Exercise requirements :: An exact copy of the lines from the start of the material below through the line containing "Crowdfunding Data Pipeline" is the required answer, and it includes no pictures.
*** Begin section ***
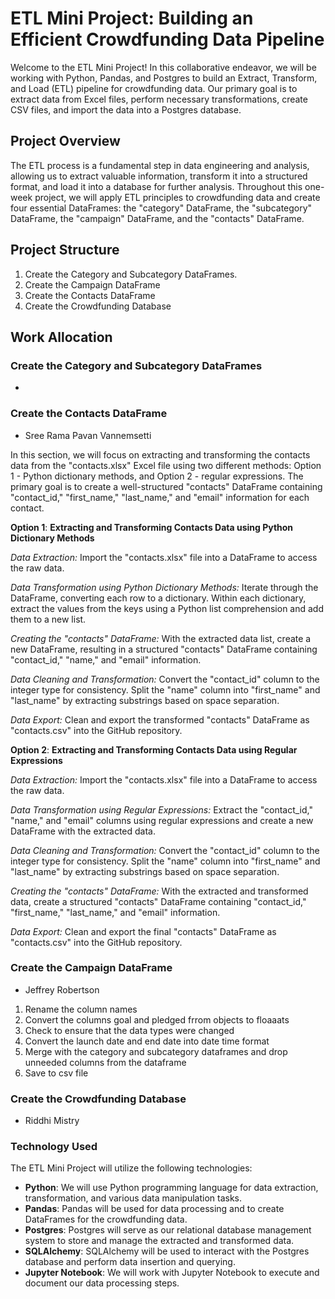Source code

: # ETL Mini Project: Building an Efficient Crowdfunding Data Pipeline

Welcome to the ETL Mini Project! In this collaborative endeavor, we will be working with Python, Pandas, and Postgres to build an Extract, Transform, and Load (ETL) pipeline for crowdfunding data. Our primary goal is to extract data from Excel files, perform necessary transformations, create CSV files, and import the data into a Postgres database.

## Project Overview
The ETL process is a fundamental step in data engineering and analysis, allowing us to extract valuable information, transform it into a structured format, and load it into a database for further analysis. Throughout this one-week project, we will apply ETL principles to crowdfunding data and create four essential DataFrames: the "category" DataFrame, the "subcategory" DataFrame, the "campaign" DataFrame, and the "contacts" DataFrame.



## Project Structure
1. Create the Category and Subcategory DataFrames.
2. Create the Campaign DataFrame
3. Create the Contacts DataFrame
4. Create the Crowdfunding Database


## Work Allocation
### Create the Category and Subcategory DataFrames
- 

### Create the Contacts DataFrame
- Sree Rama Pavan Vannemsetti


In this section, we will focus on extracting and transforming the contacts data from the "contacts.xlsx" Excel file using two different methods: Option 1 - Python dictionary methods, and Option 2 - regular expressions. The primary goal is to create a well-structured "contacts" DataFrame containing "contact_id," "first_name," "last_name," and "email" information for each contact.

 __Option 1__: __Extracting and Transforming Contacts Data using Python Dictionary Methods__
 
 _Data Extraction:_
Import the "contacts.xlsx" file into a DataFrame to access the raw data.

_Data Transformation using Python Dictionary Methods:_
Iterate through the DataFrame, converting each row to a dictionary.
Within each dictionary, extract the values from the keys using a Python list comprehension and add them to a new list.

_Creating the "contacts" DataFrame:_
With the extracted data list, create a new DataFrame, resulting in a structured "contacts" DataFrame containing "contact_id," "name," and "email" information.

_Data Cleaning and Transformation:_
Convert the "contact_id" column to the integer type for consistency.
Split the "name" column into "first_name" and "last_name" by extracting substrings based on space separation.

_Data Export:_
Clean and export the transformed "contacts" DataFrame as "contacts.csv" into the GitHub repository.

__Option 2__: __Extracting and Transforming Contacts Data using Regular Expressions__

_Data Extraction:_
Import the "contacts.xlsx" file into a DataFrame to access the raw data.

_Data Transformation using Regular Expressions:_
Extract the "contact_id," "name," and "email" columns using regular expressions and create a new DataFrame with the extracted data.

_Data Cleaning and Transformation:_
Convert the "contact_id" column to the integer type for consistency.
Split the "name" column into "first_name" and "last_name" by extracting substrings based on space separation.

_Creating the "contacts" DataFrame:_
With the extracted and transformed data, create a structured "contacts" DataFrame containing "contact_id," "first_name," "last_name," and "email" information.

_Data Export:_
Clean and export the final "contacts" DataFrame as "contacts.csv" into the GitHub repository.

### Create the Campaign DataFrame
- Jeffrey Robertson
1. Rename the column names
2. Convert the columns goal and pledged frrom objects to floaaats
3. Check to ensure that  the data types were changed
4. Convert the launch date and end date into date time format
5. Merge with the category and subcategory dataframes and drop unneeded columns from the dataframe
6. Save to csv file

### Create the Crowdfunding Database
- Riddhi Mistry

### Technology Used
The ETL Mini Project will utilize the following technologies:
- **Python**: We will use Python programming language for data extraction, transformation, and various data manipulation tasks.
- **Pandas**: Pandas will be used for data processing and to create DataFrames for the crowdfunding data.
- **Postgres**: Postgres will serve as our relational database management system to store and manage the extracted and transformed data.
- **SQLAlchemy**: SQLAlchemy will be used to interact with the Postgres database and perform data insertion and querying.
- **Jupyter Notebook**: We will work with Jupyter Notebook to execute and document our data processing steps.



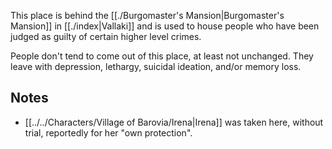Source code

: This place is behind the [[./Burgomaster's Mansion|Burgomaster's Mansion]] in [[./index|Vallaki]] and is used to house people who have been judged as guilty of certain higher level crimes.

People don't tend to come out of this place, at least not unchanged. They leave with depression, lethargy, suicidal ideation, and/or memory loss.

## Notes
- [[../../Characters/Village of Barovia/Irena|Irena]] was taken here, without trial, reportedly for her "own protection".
*** End section ***
The answer ::
Source code

: # ETL Mini Project: Building an Efficient Crowdfunding Data Pipeline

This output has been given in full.